Your assignment: In the listing below, find each line with the string "future" and return it.

Data records:
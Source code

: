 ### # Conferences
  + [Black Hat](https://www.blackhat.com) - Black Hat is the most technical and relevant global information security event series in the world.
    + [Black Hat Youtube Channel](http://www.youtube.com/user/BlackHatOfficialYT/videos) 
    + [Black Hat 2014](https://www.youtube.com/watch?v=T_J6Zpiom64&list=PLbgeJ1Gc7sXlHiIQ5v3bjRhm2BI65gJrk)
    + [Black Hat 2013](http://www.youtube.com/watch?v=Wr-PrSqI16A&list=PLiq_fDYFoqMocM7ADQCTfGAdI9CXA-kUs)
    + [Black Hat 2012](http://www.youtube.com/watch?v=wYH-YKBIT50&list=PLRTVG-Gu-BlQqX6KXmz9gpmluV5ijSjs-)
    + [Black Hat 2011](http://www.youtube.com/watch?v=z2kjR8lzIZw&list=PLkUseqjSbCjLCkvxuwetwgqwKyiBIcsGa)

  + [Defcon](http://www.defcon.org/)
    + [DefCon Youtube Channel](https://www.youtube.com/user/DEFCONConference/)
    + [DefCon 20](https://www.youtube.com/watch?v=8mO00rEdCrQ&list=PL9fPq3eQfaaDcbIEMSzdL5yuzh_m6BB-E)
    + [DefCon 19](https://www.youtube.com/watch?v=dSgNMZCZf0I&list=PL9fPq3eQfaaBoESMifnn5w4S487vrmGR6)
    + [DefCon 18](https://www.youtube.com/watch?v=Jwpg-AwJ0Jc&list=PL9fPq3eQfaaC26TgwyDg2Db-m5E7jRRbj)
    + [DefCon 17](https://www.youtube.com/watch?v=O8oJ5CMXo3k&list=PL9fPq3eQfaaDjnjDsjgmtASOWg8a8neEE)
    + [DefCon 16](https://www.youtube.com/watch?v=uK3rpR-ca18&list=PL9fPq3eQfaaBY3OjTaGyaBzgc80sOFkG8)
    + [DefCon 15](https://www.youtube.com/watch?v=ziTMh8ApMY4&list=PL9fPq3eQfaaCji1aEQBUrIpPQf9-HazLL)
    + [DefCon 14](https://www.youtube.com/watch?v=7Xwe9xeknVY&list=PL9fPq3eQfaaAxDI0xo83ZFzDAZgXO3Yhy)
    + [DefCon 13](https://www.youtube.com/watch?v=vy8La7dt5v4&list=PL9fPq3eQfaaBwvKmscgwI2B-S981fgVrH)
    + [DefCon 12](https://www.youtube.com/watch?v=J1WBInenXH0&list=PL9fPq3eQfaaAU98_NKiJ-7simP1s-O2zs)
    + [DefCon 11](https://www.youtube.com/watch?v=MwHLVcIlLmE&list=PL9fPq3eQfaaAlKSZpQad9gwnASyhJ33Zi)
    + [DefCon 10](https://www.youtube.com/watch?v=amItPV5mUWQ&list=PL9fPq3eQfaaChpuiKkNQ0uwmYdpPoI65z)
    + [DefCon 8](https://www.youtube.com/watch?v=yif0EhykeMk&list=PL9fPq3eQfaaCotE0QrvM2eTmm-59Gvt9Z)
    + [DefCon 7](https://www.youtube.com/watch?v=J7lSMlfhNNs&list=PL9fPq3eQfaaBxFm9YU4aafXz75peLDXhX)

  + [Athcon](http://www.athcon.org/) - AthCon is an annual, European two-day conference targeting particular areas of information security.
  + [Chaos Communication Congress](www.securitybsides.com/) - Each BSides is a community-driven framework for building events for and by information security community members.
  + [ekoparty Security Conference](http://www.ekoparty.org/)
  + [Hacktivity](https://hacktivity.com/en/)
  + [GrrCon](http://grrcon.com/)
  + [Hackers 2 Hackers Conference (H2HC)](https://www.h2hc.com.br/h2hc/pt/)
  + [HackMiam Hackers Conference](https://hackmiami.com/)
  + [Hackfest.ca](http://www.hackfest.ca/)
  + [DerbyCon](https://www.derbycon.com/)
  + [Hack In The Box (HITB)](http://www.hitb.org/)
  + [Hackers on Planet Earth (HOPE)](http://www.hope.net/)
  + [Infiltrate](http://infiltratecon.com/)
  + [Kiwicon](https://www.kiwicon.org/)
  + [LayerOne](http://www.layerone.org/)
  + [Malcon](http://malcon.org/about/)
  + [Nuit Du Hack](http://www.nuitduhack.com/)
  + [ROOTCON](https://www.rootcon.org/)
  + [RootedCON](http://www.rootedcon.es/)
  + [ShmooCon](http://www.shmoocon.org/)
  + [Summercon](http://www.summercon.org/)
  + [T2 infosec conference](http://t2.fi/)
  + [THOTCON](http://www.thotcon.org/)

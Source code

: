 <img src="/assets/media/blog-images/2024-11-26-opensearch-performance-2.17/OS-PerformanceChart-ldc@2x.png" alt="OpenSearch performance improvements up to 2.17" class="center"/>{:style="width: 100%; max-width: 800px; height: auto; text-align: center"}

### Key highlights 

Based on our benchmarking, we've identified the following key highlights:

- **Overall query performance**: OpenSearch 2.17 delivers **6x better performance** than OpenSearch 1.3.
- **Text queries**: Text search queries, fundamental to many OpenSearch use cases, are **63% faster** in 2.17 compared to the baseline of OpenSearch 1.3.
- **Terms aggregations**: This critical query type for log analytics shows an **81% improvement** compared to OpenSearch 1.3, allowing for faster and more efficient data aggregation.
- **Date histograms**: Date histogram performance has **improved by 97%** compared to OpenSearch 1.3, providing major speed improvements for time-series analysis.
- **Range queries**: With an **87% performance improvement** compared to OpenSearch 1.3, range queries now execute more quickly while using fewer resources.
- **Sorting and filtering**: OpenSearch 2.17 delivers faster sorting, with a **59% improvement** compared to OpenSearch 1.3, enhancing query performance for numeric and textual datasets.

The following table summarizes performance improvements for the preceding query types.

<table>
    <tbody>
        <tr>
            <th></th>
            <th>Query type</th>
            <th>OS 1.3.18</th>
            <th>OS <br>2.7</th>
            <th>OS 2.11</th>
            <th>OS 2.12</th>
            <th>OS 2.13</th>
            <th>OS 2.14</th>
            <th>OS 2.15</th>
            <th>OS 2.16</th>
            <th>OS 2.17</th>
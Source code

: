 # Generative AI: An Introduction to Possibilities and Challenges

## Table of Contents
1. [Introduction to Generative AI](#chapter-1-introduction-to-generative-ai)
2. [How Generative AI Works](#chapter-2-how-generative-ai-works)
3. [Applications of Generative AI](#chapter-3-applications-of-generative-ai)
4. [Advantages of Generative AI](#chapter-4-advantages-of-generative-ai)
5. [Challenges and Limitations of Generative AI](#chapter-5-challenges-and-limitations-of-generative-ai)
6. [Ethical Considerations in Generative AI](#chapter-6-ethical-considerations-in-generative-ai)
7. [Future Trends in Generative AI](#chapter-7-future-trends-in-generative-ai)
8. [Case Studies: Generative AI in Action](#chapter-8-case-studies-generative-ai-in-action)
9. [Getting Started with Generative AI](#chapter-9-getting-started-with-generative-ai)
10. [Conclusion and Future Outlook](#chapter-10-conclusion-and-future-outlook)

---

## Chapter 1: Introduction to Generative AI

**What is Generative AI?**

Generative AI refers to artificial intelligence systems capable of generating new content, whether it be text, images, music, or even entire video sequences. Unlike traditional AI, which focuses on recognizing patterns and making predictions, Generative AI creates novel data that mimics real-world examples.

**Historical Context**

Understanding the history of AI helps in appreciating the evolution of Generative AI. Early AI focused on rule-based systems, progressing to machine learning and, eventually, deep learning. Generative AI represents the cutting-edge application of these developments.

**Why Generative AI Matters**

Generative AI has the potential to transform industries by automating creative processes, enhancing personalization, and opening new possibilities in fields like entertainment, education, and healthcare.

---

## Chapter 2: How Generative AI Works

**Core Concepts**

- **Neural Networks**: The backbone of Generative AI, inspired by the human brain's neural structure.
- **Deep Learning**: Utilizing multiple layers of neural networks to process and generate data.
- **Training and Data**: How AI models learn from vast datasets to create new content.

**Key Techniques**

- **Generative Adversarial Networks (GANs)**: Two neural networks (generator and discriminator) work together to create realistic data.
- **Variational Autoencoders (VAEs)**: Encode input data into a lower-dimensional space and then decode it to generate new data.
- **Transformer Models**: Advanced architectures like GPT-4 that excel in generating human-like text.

Output for this task:
7. [Future Trends in Generative AI](#chapter-7-future-trends-in-generative-ai)
10. [Conclusion and Future Outlook](#chapter-10-conclusion-and-future-outlook)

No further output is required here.